GRO Marshfield is an agency established to promote economic growth and improve the quality of life in Marshfield. “It is not just about the business. It’s about the community and the people who live here,” explains the President of GRO Marshfield, Duane Lavery. He and his team are about helping and finding ways to allow the community to flourish. “I’m often asked, ‘what is it I do?’ I tell them, ‘One of the main things I do is help new businesses come into town.’ But that is only one part of what I do. There are many other things involved in Economic Development,” Lavery says.

Lavery broke down what GRO Marshfield is about and its recent focus on workforce development. The number one issue companies face is the lack of a skilled workforce. He explained how this is not just the needs of current businesses but also future ones. Lavery illustrates, “Try building a house right now and find the trade workers. The carpenters, the masons, the plumbers who can lay down new piping. Call a local contractor, and they will tell you how hard it is to find somebody to come on-site and get something done.”

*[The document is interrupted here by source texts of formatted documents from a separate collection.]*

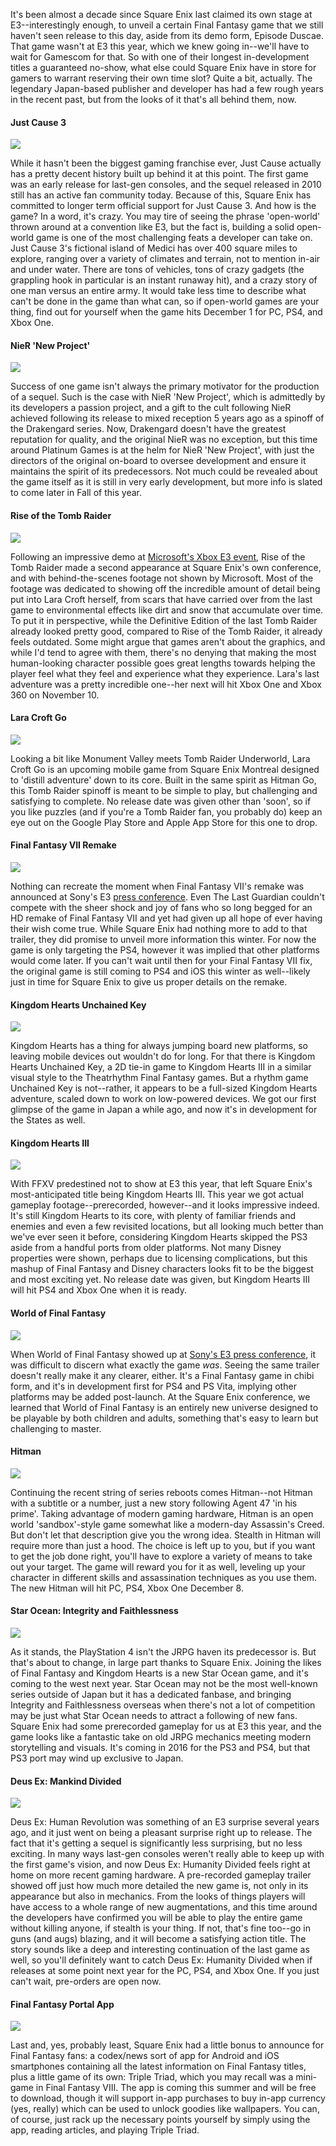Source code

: <!--t Square Enix @ E3 2015 Roundup - The Past is in the Past t-->
<!--tag 2015,archive,gaming,news,thinkboxly tag-->
<!--image /content/images/square-enix-e3-2015-roundup/E3-2015-Feature-Square-Enix-1024x576.png image-->
  
It's been almost a decade since Square Enix last claimed its own stage at E3--interestingly enough, to unveil a certain Final Fantasy game that we still haven't seen release to this day, aside from its demo form, Episode Duscae. That game wasn't at E3 this year, which we knew going in--we'll have to wait for Gamescom for that. So with one of their longest in-development titles a guaranteed no-show, what else could Square Enix have in store for gamers to warrant reserving their own time slot? Quite a bit, actually. The legendary Japan-based publisher and developer has had a few rough years in the recent past, but from the looks of it that's all behind them, now.  
  

#### Just Cause 3

  
[![](/content/images/square-enix-e3-2015-roundup/just_cause_3-2560x1600-1024x640.jpg)](/content/images/square-enix-e3-2015-roundup/just_cause_3-2560x1600-1024x640.jpg)  
  
While it hasn't been the biggest gaming franchise ever, Just Cause actually has a pretty decent history built up behind it at this point. The first game was an early release for last-gen consoles, and the sequel released in 2010 still has an active fan community today. Because of this, Square Enix has committed to longer term official support for Just Cause 3. And how is the game? In a word, it's crazy. You may tire of seeing the phrase 'open-world' thrown around at a convention like E3, but the fact is, building a solid open-world game is one of the most challenging feats a developer can take on. Just Cause 3's fictional island of Medici has over 400 square miles to explore, ranging over a variety of climates and terrain, not to mention in-air and under water. There are tons of vehicles, tons of crazy gadgets (the grappling hook in particular is an instant runaway hit), and a crazy story of one man versus an entire army. It would take less time to describe what can't be done in the game than what can, so if open-world games are your thing, find out for yourself when the game hits December 1 for PC, PS4, and Xbox One.  
  

#### NieR 'New Project'

  
[![](/content/images/square-enix-e3-2015-roundup/Nier-New-Project-Ann.jpg)](/content/images/square-enix-e3-2015-roundup/Nier-New-Project-Ann.jpg)  
  
Success of one game isn't always the primary motivator for the production of a sequel. Such is the case with NieR 'New Project', which is admittedly by its developers a passion project, and a gift to the cult following NieR achieved following its release to mixed reception 5 years ago as a spinoff of the Drakengard series. Now, Drakengard doesn't have the greatest reputation for quality, and the original NieR was no exception, but this time around Platinum Games is at the helm for NieR 'New Project', with just the directors of the original on-board to oversee development and ensure it maintains the spirit of its predecessors. Not much could be revealed about the game itself as it is still in very early development, but more info is slated to come later in Fall of this year.  
  

#### Rise of the Tomb Raider

  
[![](/content/images/square-enix-e3-2015-roundup/rise-of-the-tomb-raider-11-1024x576.jpg)](/content/images/square-enix-e3-2015-roundup/rise-of-the-tomb-raider-11-1024x576.jpg)  
  
Following an impressive demo at [Microsoft's Xbox E3 event](https://lucasc.me/post/xbox-e3-2015-roundup-coming-back), Rise of the Tomb Raider made a second appearance at Square Enix's own conference, and with behind-the-scenes footage not shown by Microsoft. Most of the footage was dedicated to showing off the incredible amount of detail being put into Lara Croft herself, from scars that have carried over from the last game to environmental effects like dirt and snow that accumulate over time. To put it in perspective, while the Definitive Edition of the last Tomb Raider already looked pretty good, compared to Rise of the Tomb Raider, it already feels outdated. Some might argue that games aren't about the graphics, and while I'd tend to agree with them, there's no denying that making the most human-looking character possible goes great lengths towards helping the player feel what they feel and experience what they experience. Lara's last adventure was a pretty incredible one--her next will hit Xbox One and Xbox 360 on November 10. 
  

#### Lara Croft Go

  
[![](/content/images/square-enix-e3-2015-roundup/jpg.jpg)](/content/images/square-enix-e3-2015-roundup/jpg.jpg)  
  
Looking a bit like Monument Valley meets Tomb Raider Underworld, Lara Croft Go is an upcoming mobile game from Square Enix Montreal designed to 'distill adventure' down to its core. Built in the same spirit as Hitman Go, this Tomb Raider spinoff is meant to be simple to play, but challenging and satisfying to complete. No release date was given other than 'soon', so if you like puzzles (and if you're a Tomb Raider fan, you probably do) keep an eye out on the Google Play Store and Apple App Store for this one to drop.  
  

#### Final Fantasy VII Remake

  
[![](/content/images/square-enix-e3-2015-roundup/final-fantasy-vii-remake.jpg)](/content/images/square-enix-e3-2015-roundup/final-fantasy-vii-remake.jpg)  
  
Nothing can recreate the moment when Final Fantasy VII's remake was announced at Sony's E3 [press conference](https://lucasc.me/post/playstation-e3-2015-roundup-diamonds-in-rough). Even The Last Guardian couldn't compete with the sheer shock and joy of fans who so long begged for an HD remake of Final Fantasy VII and yet had given up all hope of ever having their wish come true. While Square Enix had nothing more to add to that trailer, they did promise to unveil more information this winter. For now the game is only targeting the PS4, however it was implied that other platforms would come later. If you can't wait until then for your Final Fantasy VII fix, the original game is still coming to PS4 and iOS this winter as well--likely just in time for Square Enix to give us proper details on the remake.  
  

#### Kingdom Hearts Unchained Key

  
[![](/content/images/square-enix-e3-2015-roundup/007-1024x577.jpg)](/content/images/square-enix-e3-2015-roundup/007-1024x577.jpg)  
  
Kingdom Hearts has a thing for always jumping board new platforms, so leaving mobile devices out wouldn't do for long. For that there is Kingdom Hearts Unchained Key, a 2D tie-in game to Kingdom Hearts III in a similar visual style to the Theatrhythm Final Fantasy games. But a rhythm game Unchained Key is not--rather, it appears to be a full-sized Kingdom Hearts adventure, scaled down to work on low-powered devices. We got our first glimpse of the game in Japan a while ago, and now it's in development for the States as well.  
  

#### Kingdom Hearts III

  
[![](/content/images/square-enix-e3-2015-roundup/84PkCy9.jpg)](/content/images/square-enix-e3-2015-roundup/84PkCy9.jpg)  
  
With FFXV predestined not to show at E3 this year, that left Square Enix's most-anticipated title being Kingdom Hearts III. This year we got actual gameplay footage--prerecorded, however--and it looks impressive indeed. It's still Kingdom Hearts to its core, with plenty of familiar friends and enemies and even a few revisited locations, but all looking much better than we've ever seen it before, considering Kingdom Hearts skipped the PS3 aside from a handful ports from older platforms. Not many Disney properties were shown, perhaps due to licensing complications, but this mashup of Final Fantasy and Disney characters looks fit to be the biggest and most exciting yet. No release date was given, but Kingdom Hearts III will hit PS4 and Xbox One when it is ready.  
  

#### World of Final Fantasy

  
[![](/content/images/square-enix-e3-2015-roundup/20150616024541a0e4grfud116uu3t.jpg)](/content/images/square-enix-e3-2015-roundup/20150616024541a0e4grfud116uu3t.jpg)  
  
When World of Final Fantasy showed up at [Sony's E3 press conference](https://lucasc.me/post/playstation-e3-2015-roundup-diamonds-in-rough), it was difficult to discern what exactly the game _was_. Seeing the same trailer doesn't really make it any clearer, either. It's a Final Fantasy game in chibi form, and it's in development first for PS4 and PS Vita, implying other platforms may be added post-launch. At the Square Enix conference, we learned that World of Final Fantasy is an entirely new universe designed to be playable by both children and adults, something that's easy to learn but challenging to master.  
  

#### Hitman

  
[![](/content/images/square-enix-e3-2015-roundup/7b2a66e1f00089d3a017831ef7b87822.jpg)](/content/images/square-enix-e3-2015-roundup/7b2a66e1f00089d3a017831ef7b87822.jpg)  
  
Continuing the recent string of series reboots comes Hitman--not Hitman with a subtitle or a number, just a new story following Agent 47 'in his prime'. Taking advantage of modern gaming hardware, Hitman is an open world 'sandbox'-style game somewhat like a modern-day Assassin's Creed. But don't let that description give you the wrong idea. Stealth in Hitman will require more than just a hood. The choice is left up to you, but if you want to get the job done right, you'll have to explore a variety of means to take out your target. The game will reward you for it as well, leveling up your character in different skills and assassination techniques as you use them. The new Hitman will hit PC, PS4, Xbox One December 8. 
  

#### Star Ocean: Integrity and Faithlessness

  
[![](/content/images/square-enix-e3-2015-roundup/SO5_01_P18-1024x576.jpg)](/content/images/square-enix-e3-2015-roundup/SO5_01_P18-1024x576.jpg)  
  
As it stands, the PlayStation 4 isn't the JRPG haven its predecessor is. But that's about to change, in large part thanks to Square Enix. Joining the likes of Final Fantasy and Kingdom Hearts is a new Star Ocean game, and it's coming to the west next year. Star Ocean may not be the most well-known series outside of Japan but it has a dedicated fanbase, and bringing Integrity and Faithlessness overseas when there's not a lot of competition may be just what Star Ocean needs to attract a following of new fans. Square Enix had some prerecorded gameplay for us at E3 this year, and the game looks like a fantastic take on old JRPG mechanics meeting modern storytelling and visuals. It's coming in 2016 for the PS3 and PS4, but that PS3 port may wind up exclusive to Japan.  
  

#### Deus Ex: Mankind Divided

  
[![](/content/images/square-enix-e3-2015-roundup/2843210-2842403-deus2-1024x667.jpg)](/content/images/square-enix-e3-2015-roundup/2843210-2842403-deus2-1024x667.jpg)  
  
Deus Ex: Human Revolution was something of an E3 surprise several years ago, and it just went on being a pleasant surprise right up to release. The fact that it's getting a sequel is significantly less surprising, but no less exciting. In many ways last-gen consoles weren't really able to keep up with the first game's vision, and now Deus Ex: Humanity Divided feels right at home on more recent gaming hardware. A pre-recorded gameplay trailer showed off just how much more detailed the new game is, not only in its appearance but also in mechanics. From the looks of things players will have access to a whole range of new augmentations, and this time around the developers have confirmed you will be able to play the entire game without killing anyone, if stealth is your thing. If not, that's fine too--go in guns (and augs) blazing, and it will become a satisfying action title. The story sounds like a deep and interesting continuation of the last game as well, so you'll definitely want to catch Deus Ex: Humanity Divided when if releases at some point next year for the PC, PS4, and Xbox One. If you just can't wait, pre-orders are open now.  
  

#### Final Fantasy Portal App

  
[![](/content/images/square-enix-e3-2015-roundup/Final-Fantasy-Portal-App-640x378.jpg)](/content/images/square-enix-e3-2015-roundup/Final-Fantasy-Portal-App-640x378.jpg)  
  
Last and, yes, probably least, Square Enix had a little bonus to announce for Final Fantasy fans: a codex/news sort of app for Android and iOS smartphones containing all the latest information on Final Fantasy titles, plus a little game of its own: Triple Triad, which you may recall was a mini-game in Final Fantasy VIII. The app is coming this summer and will be free to download, though it will support in-app purchases to buy in-app currency (yes, really) which can be used to unlock goodies like wallpapers. You can, of course, just rack up the necessary points yourself by simply using the app, reading articles, and playing Triple Triad.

Trade schools are not a factor considering many are in the area, such as Ozarks Technical Community College, Midwest Tech Institute, or even Bryan University. In addition, they can teach or hone the skills in about two or four years, meaning less having to study and more time in the field. However, getting people interested or understanding what the job market needs in the first place might be the hurdle.

Lavery tells about a time he worked on a project and got an ice cream company to build a factory in a particular area. It provided over 1500 jobs, but when he went to the local high school to discuss the career opportunities, the students gave Lavery pushback. “'Mr. Duane, I don’t want to make ice cream.' I told them, You don’t make the ice cream; the machines make it. I need you to calibrate, program, maintain, and fix the machines, and that takes skill’ ”.

It might not sound appealing at first, but working for a factory or becoming a mason can be a fulfilling career. Not only are they essential for daily life, but they are also high-paying. These jobs can make an estimated $45,000 to $150,000 per year, starting with upward potential for more.

The need for skilled workers is not going away anytime soon. We all have a part to help with the success of workforce development. Lavery summarizes, "That's our job. Yours, mine, everyone's job is to help the business industry succeed. If the businesses don't succeed, people lose jobs, and if we lose jobs, we have bigger problems."